More people visited Devil’s Lake and Mirror Lake state parks last year than the year before, increasing their revenues by almost 8% and 17%, respectively.
Near Lake Delton, Mirror Lake State Park attracted slightly more than 315,000 visitors in 2019, a 3% increase from the 305,000 visitors in 2018, said park Superintendent Ryder Will. He attributed the increase to weather.
“Weather is such a big factor. … 2019 didn’t give us all great weather, but I think probably what ended up happening is we had probably better weekends,” Will said.
He also noted the park added electric service to 14 of its campsites last year, which then “saw a lot more use” and cost more to reserve.
The total number of nights each Mirror Lake campsite was used increased by about 700 in 2019, or more than 5%, according to Chris Pedretti, Wisconsin Department of Natural Resources program manager.
Park revenues, which come from admission passes, camping and other sources, totaled $772,780 in 2019, according to Pedretti. That’s about $112,000, or 17%, higher than the year before.
If there’s enough snow, Mirror Lake staff groom about 19 miles of trails for cross country skiing. Will said the park almost doubled its trail pass revenues from 2018 to 2019, going from about $7,000 to almost $12,000 just for annual passes.

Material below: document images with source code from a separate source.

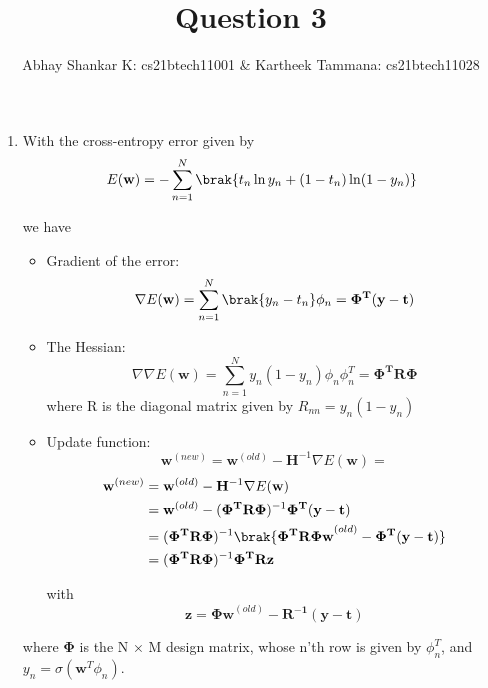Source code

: \documentclass{amsart}
\begin{document}
    \title{Question 3}
    \author{Abhay Shankar K: cs21btech11001 \& Kartheek Tammana: cs21btech11028}
    \maketitle

    \begin{enumerate}[label=\textbf{(\Roman*)}]
        \item With the cross-entropy error given by \begin{equation}
            E(\mathbf{w}) = - \sum_{n = 1}^{N} \brak{t_n \ln y_n + (1 - t_n) \ln (1 - y_n)}
        \end{equation}

        we have
        \begin{itemize}
            \item Gradient of the error: \[\nabla E(\mathbf{w}) = \sum_{n = 1}^{N} \brak{y_n - t_n} \phi_n = \mathbf{\Phi^T(y - t)}\]
            \item The Hessian: \[\nabla \nabla E(\mathbf{w}) = \sum_{n = 1}^{N} y_n (1 - y_n) \phi_n \phi_n^T = \mathbf{\Phi^T R \Phi}\] where R is the diagonal matrix given by \(R_{nn} = y_n (1 - y_n)\)
            \item Update function: \[\mathbf{w}^{(new)} = \mathbf{w}^{(old)} - \mathbf{H}^{-1} \nabla E(\mathbf{w}) = \]
            \begin{align}
                \begin{split}
                    \mathbf{w}^{(new)} &= \mathbf{w}^{(old)} - \mathbf{H}^{-1} \nabla E(\mathbf{w}) \\
                            &= \mathbf{w}^{(old)} - (\mathbf{\Phi^T R \Phi})^{-1} \mathbf{\Phi^T(y - t)} \\
                            &= (\mathbf{\Phi^T R \Phi})^{-1} \brak{\mathbf{\Phi^T R \Phi w}^{(old)} - \mathbf{\Phi^T(y - t)}} \\
                            &= (\mathbf{\Phi^T R \Phi})^{-1} \mathbf{\Phi^T R z} \label{eq:update}
                \end{split}
            \end{align}

            with \[\mathbf{z} = \mathbf{\Phi w}^{(old)} - \mathbf{R^{-1} (y - t)}\]
        \end{itemize}

        where \(\mathbf{\Phi}\) is the N × M design matrix, whose n'th row is given by \(\phi_n^T\), and \(y_n = \sigma(\mathbf{w}^T \phi_n)\).


\end{enumerate}
\end{document}
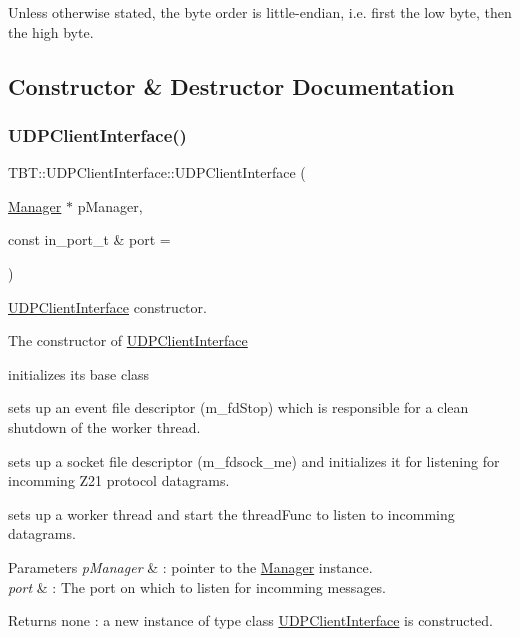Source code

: Unless otherwise stated, the byte order is little-\/endian, i.\+e. first the low byte, then the high byte. 

\subsection{Constructor \& Destructor Documentation}
\mbox{\label{classTBT_1_1UDPClientInterface_ad03356f6abf16596c181851e9fcaf7a9_ad03356f6abf16596c181851e9fcaf7a9}} 
\subsubsection{\texorpdfstring{U\+D\+P\+Client\+Interface()}{UDPClientInterface()}}
{\footnotesize\ttfamily T\+B\+T\+::\+U\+D\+P\+Client\+Interface\+::\+U\+D\+P\+Client\+Interface (\begin{DoxyParamCaption}\item[{\hyperlink{classTBT_1_1Manager}{Manager} $\ast$}]{p\+Manager,  }\item[{const in\+\_\+port\+\_\+t \&}]{port = {} }\end{DoxyParamCaption})}



\hyperlink{classTBT_1_1UDPClientInterface}{U\+D\+P\+Client\+Interface} constructor. 

The constructor of \hyperlink{classTBT_1_1UDPClientInterface}{U\+D\+P\+Client\+Interface}
\begin{DoxyItemize}
\item initializes its base class
\item sets up an event file descriptor (m\+\_\+fd\+Stop) which is responsible for a clean shutdown of the worker thread.
\item sets up a socket file descriptor (m\+\_\+fdsock\+\_\+me) and initializes it for listening for incomming Z21 protocol datagrams.
\item sets up a worker thread and start the thread\+Func to listen to incomming datagrams.
\end{DoxyItemize}


\begin{DoxyParams}{Parameters}
{\em p\+Manager} & \+: pointer to the \hyperlink{classTBT_1_1Manager}{Manager} instance. \\
\hline
{\em port} & \+: The port on which to listen for incomming messages.\\
\hline
\end{DoxyParams}
\begin{DoxyReturn}{Returns}
none \+: a new instance of type class \hyperlink{classTBT_1_1UDPClientInterface}{U\+D\+P\+Client\+Interface} is constructed. 
\end{DoxyReturn}


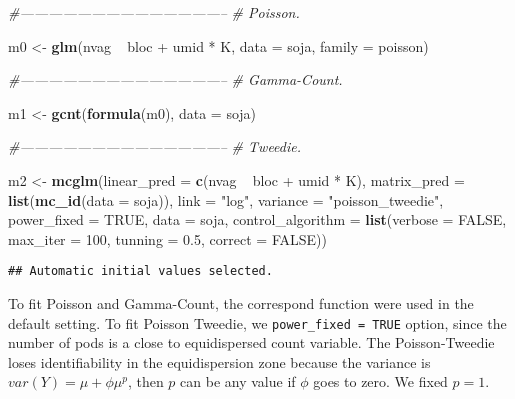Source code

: \documentclass[9pt,a5paper,]{book}
\newenvironment{Shaded}{}{}
\newcommand{\KeywordTok}[1]{\textbf{{#1}}}
\newcommand{\DataTypeTok}[1]{\underline{{#1}}}
\newcommand{\DecValTok}[1]{{#1}}
\newcommand{\FloatTok}[1]{{#1}}
\newcommand{\StringTok}[1]{{#1}}
\newcommand{\CommentTok}[1]{\textit{{#1}}}
\newcommand{\OtherTok}[1]{{#1}}
\newcommand{\NormalTok}[1]{{#1}}
\renewenvironment{Shaded}{\color{inputcolor}}{}
\renewcommand{\DataTypeTok}[1]{{#1}}
\theoremstyle{definition}
\theoremstyle{definition}
\theoremstyle{remark}
\begin{document}
\begin{Shaded}
\begin{Highlighting}[]
\CommentTok{#--------------------------------------------}
\CommentTok{# Poisson.}

\NormalTok{m0 <-}\StringTok{ }\KeywordTok{glm}\NormalTok{(nvag ~}\StringTok{ }\NormalTok{bloc +}\StringTok{ }\NormalTok{umid *}\StringTok{ }\NormalTok{K,}
          \DataTypeTok{data =} \NormalTok{soja,}
          \DataTypeTok{family =} \NormalTok{poisson)}

\CommentTok{#--------------------------------------------}
\CommentTok{# Gamma-Count.}

\NormalTok{m1 <-}\StringTok{ }\KeywordTok{gcnt}\NormalTok{(}\KeywordTok{formula}\NormalTok{(m0), }\DataTypeTok{data =} \NormalTok{soja)}

\CommentTok{#--------------------------------------------}
\CommentTok{# Tweedie.}

\NormalTok{m2 <-}\StringTok{ }\KeywordTok{mcglm}\NormalTok{(}\DataTypeTok{linear_pred =} \KeywordTok{c}\NormalTok{(nvag ~}\StringTok{ }\NormalTok{bloc +}\StringTok{ }\NormalTok{umid *}\StringTok{ }\NormalTok{K),}
            \DataTypeTok{matrix_pred =} \KeywordTok{list}\NormalTok{(}\KeywordTok{mc_id}\NormalTok{(}\DataTypeTok{data =} \NormalTok{soja)),}
            \DataTypeTok{link =} \StringTok{"log"}\NormalTok{,}
            \DataTypeTok{variance =} \StringTok{"poisson_tweedie"}\NormalTok{,}
            \DataTypeTok{power_fixed =} \OtherTok{TRUE}\NormalTok{,}
            \DataTypeTok{data =} \NormalTok{soja,}
            \DataTypeTok{control_algorithm =} \KeywordTok{list}\NormalTok{(}\DataTypeTok{verbose =} \OtherTok{FALSE}\NormalTok{,}
                                     \DataTypeTok{max_iter =} \DecValTok{100}\NormalTok{,}
                                     \DataTypeTok{tunning =} \FloatTok{0.5}\NormalTok{,}
                                     \DataTypeTok{correct =} \OtherTok{FALSE}\NormalTok{))}
\end{Highlighting}
\end{Shaded}

\begin{verbatim}
## Automatic initial values selected.
\end{verbatim}

To fit Poisson and Gamma-Count, the correspond function were used in the
default setting. To fit Poisson Tweedie, we
\texttt{power\_fixed\ =\ TRUE} option, since the number of pods is a
close to equidispersed count variable. The Poisson-Tweedie loses
identifiability in the equidispersion zone because the variance is
\(var(Y) = \mu + \phi\mu^p\), then \(p\) can be any value if \(\phi\)
goes to zero. We fixed \(p = 1\).
\end{document}
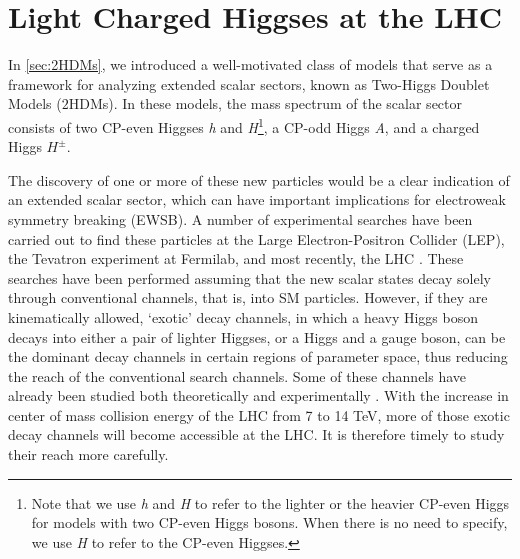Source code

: \chapter{Light Charged Higgses at the LHC}\label{ch:LightChargedHiggs}

\def\h{h}
\def\H{H}
\def\A{A}
\newcommand{\sba}{\ensuremath{s_{\beta-\alpha}}}
\newcommand{\cba}{\ensuremath{\cos(\beta-\alpha)}}
\newcommand{\met}{\ensuremath{{\not\mathrel{E}}_T}}
\newcommand{\ifb}{\ensuremath{ \text{fb}^{-1} }}
\newcommand{\cmark}{\ding{51}}%
\newcommand{\xmark}{\ding{55}}%

In \autoref{sec:2HDMs}, we introduced a well-motivated class of models that serve as a framework for analyzing extended scalar sectors, known as Two-Higgs Doublet Models ($2$HDMs). In these models, the mass spectrum of the scalar sector consists of two CP-even Higgses \emph{h} and \emph{H}\footnote{Note that we use \emph{h} and \emph{H} to refer to the lighter or the heavier CP-even Higgs for models with two CP-even Higgs bosons. When there is no need to specify, we use \emph{H} to refer to the CP-even Higgses.}, a CP-odd Higgs \emph{A}, and a charged Higgs $H^\pm$. 

The discovery of one or more of these new particles would be a clear indication of an extended scalar sector, which can have important implications for electroweak symmetry breaking (EWSB). A number of experimental searches have been carried out to find these particles at the Large Electron-Positron Collider (LEP), the Tevatron experiment at Fermilab, and most recently, the LHC \cite{LEP_Higgs, Aad:2014vgg, Khachatryan:2014wca, TheATLAScollaboration:2013wia, CMS:2014cdp, Aad:2013hla, CMS:2014kga, Khachatryan:2015cwa}. These searches have been performed assuming that the new scalar states decay solely through conventional channels, that is, into SM particles. However, if they are kinematically allowed, `exotic' decay channels, in which a heavy Higgs boson decays into either a pair of lighter Higgses, or a Higgs and a gauge boson, can be the dominant decay channels in certain regions of parameter space, thus reducing the reach of the conventional search channels. Some of these channels have already been studied both theoretically \cite{Curtin:2013fra, Brownson:2013lka, Coleppa:2014hxa, Coleppa:2014cca,Li:2015lra,Dorsch:2014qja,Chen:2013emb,Chen:2014dma,Enberg:2014pua} and experimentally \cite{Aad:2015wra, CMS:2014yra,CMS:2013eua}. With the increase in center of mass collision energy of the LHC from 7 to 14 TeV, more of those exotic decay channels will become accessible at the LHC. It is therefore timely to study their reach more carefully.

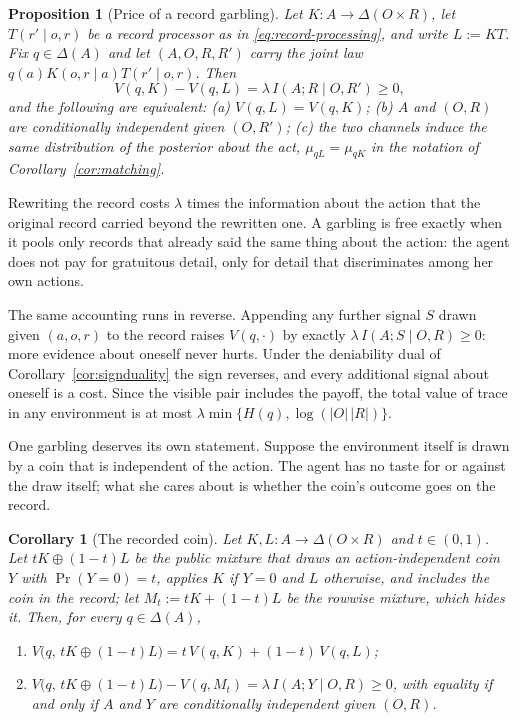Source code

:\documentclass[11pt,a4paper]{article}
\newtheorem{proposition}[theorem]{Proposition}
\newtheorem{corollary}[theorem]{Corollary}
\theoremstyle{definition}
\newcommand{\D}{\Delta}
\newcommand{\I}{I}
\newcommand{\Sh}{H}
\newcommand{\1}{\mathbf 1}
\begin{document}
\begin{proposition}[Price of a record garbling]\label{prop:garbling-price}
Let $K:A\to\D(O\times R)$, let $T(r'\mid o,r)$ be a record processor as in \eqref{eq:record-processing}, and write
$L:=KT$.  Fix $q\in\D(A)$ and let $(A,O,R,R')$ carry the joint law $q(a)K(o,r\mid a)T(r'\mid o,r)$.  Then
\[
 V(q,K)-V(q,L)=\lambda\,\I\!\left(A;R\mid O,R'\right)\ge0,
\]
and the following are equivalent:
\textup{(a)} $V(q,L)=V(q,K)$;
\textup{(b)} $A$ and $(O,R)$ are conditionally independent given $(O,R')$;
\textup{(c)} the two channels induce the same distribution of the posterior about the act,
$\mu_{qL}=\mu_{qK}$ in the notation of Corollary~\ref{cor:matching}.
\end{proposition}

Rewriting the record costs $\lambda$ times the information about the action that the original record carried
beyond the rewritten one.  A garbling is free exactly when it pools only records that already said the same
thing about the action: the agent does not pay for gratuitous detail, only for detail that discriminates among
her own actions.

The same accounting runs in reverse.  Appending any further signal $S$ drawn given $(a,o,r)$ to the record
raises $V(q,\cdot)$ by exactly $\lambda\,\I(A;S\mid O,R)\ge0$: more evidence about oneself never hurts.  Under
the deniability dual of Corollary~\ref{cor:signduality} the sign reverses, and every additional signal about
oneself is a cost.  Since the visible pair includes the payoff, the total value of trace in any environment is
at most $\lambda\min\{\Sh(q),\log(|O|\,|R|)\}$.

One garbling deserves its own statement.  Suppose the environment itself is drawn by a coin that is independent
of the action.  The agent has no taste for or against the draw itself; what she cares about is whether the
coin's outcome goes on the record.

\begin{corollary}[The recorded coin]\label{cor:recorded-coin}
Let $K,L:A\to\D(O\times R)$ and $t\in(0,1)$.  Let $tK\oplus(1-t)L$ be the public mixture that draws an
action-independent coin $Y$ with $\Pr(Y=0)=t$, applies $K$ if $Y=0$ and $L$ otherwise, and includes the coin in
the record; let $M_t:=tK+(1-t)L$ be the rowwise mixture, which hides it.  Then, for every $q\in\D(A)$,
\begin{enumerate}[label=\textup{(\roman*)},leftmargin=*]
\item $V\bigl(q,\,tK\oplus(1-t)L\bigr)=t\,V(q,K)+(1-t)\,V(q,L)$;
\item $V\bigl(q,\,tK\oplus(1-t)L\bigr)-V(q,M_t)=\lambda\,\I(A;Y\mid O,R)\ge0$, with equality if and only if $A$
and $Y$ are conditionally independent given $(O,R)$.
\end{enumerate}
\end{corollary}
\end{document}
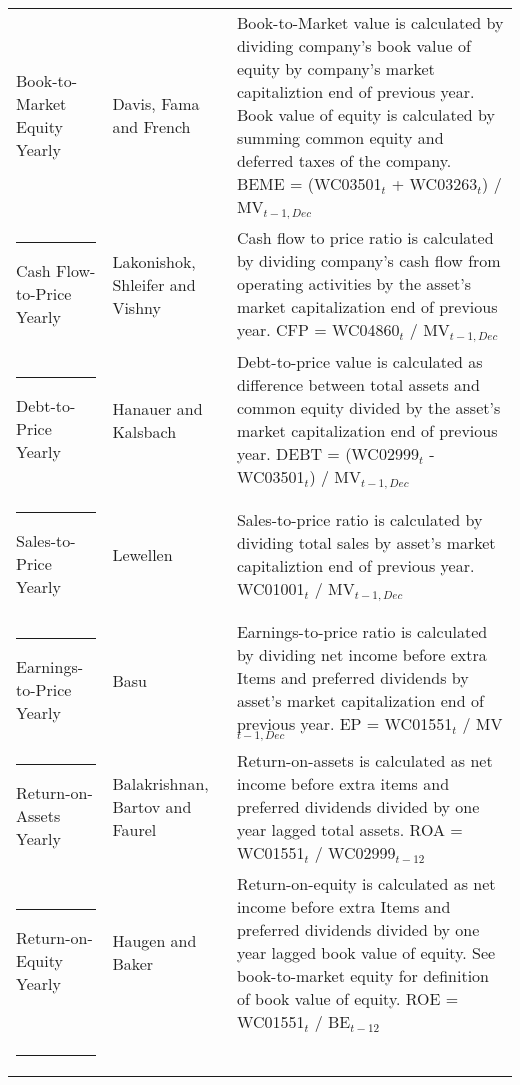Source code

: \documentclass{article}
\begin{document}
{{\begin{xltabular}{\textwidth}{ >{\raggedright\arraybackslash}p{0.23\textwidth} >{\raggedright\arraybackslash}p{0.2\textwidth} X}
Book-to-Market Equity \newline Yearly & Davis, Fama and French \citeyear{Davis2000}	&  Book-to-Market value is calculated by dividing company's book value of equity by company's market capitaliztion end of previous year. Book value of equity is calculated by summing common equity and deferred taxes of the company. \newline BEME = (WC03501$_{t}$ + WC03263$_{t}$) /  MV$_{t-1, Dec}$\\ \rule{-1ex}{3ex}
Cash Flow-to-Price \newline Yearly	& Lakonishok, Shleifer and Vishny  \citeyear{Lakonishok1994} 	& Cash flow to price ratio is calculated by dividing company's cash flow from operating activities by the asset's market capitalization end of previous year. \newline CFP = WC04860$_{t}$ / MV$_{t-1, Dec}$\\ \rule{-1ex}{3ex}
Debt-to-Price \newline Yearly		& Hanauer and Kalsbach \citeyear{HANAUER2023}	& Debt-to-price value is calculated as difference between total assets and common equity divided by the asset's market capitalization end of previous year. \newline DEBT = (WC02999$_{t}$ - WC03501$_{t}$) / MV$_{t-1, Dec}$\\ \rule{-1ex}{3ex}
Sales-to-Price 	\newline Yearly		& Lewellen \citeyear{Lewellen2015}				& Sales-to-price ratio is calculated by dividing total sales by asset's market capitaliztion end of previous year. \newline WC01001$_{t}$ / MV$_{t-1, Dec}$ \\ \rule{-1ex}{3ex}
Earnings-to-Price \newline Yearly	& Basu \citeyear{Basu1977}					& Earnings-to-price ratio is calculated by dividing net income before extra Items and preferred dividends by asset's market capitalization end of previous year. \newline EP = WC01551$_{t}$ / MV$_{t-1, Dec}$ \\ \rule{-1ex}{3ex}
Return-on-Assets \newline Yearly	& Balakrishnan, Bartov and Faurel \citeyear{BALAKRISHNAN2010}	& Return-on-assets is calculated as net income before extra items and preferred dividends divided by one year lagged total assets. \newline ROA = WC01551$_{t}$ / WC02999$_{t-12}$ \\ \rule{-1ex}{3ex}
Return-on-Equity \newline Yearly	& Haugen and Baker \citeyear{HAUGEN1996}		& Return-on-equity is calculated as net income before extra Items and preferred dividends divided by one year lagged book value of equity. See book-to-market equity for definition of book value of equity. \newline ROE = WC01551$_{t}$ / BE$_{t-12}$ \\ \rule{-1ex}{3ex}

\end{xltabular}}}
\end{document}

“This year, we’re off to a decent start,” Will said of snow conditions. “We obviously didn’t have snow for a while, but now we’ve gotten some decent snowfalls and finally got a chance to get out and do some grooming, so we’re seeing some people out skiing.”
Visitation to Wisconsin’s most popular state park rose by about 30,000 from 2018 to 2019. Steve Schmelzer, Devil’s Lake State Park superintendent, estimated about 2.6 million visitors came through the park last year.
Its total revenues went from $3.87 million in 2018 to $4.17 million last year, an almost $300,000 bump, according to Pedretti. Schmelzer said revenues at the park rose by almost as much from 2017 to 2018.
He pointed to same-day reservations — part of a pilot program started last year — as a reason for the increase.
“I think that the ability for people to do same-day reservations helps out a lot,” Schmelzer said. “Any sort of convenience like that, I think, goes a long way.”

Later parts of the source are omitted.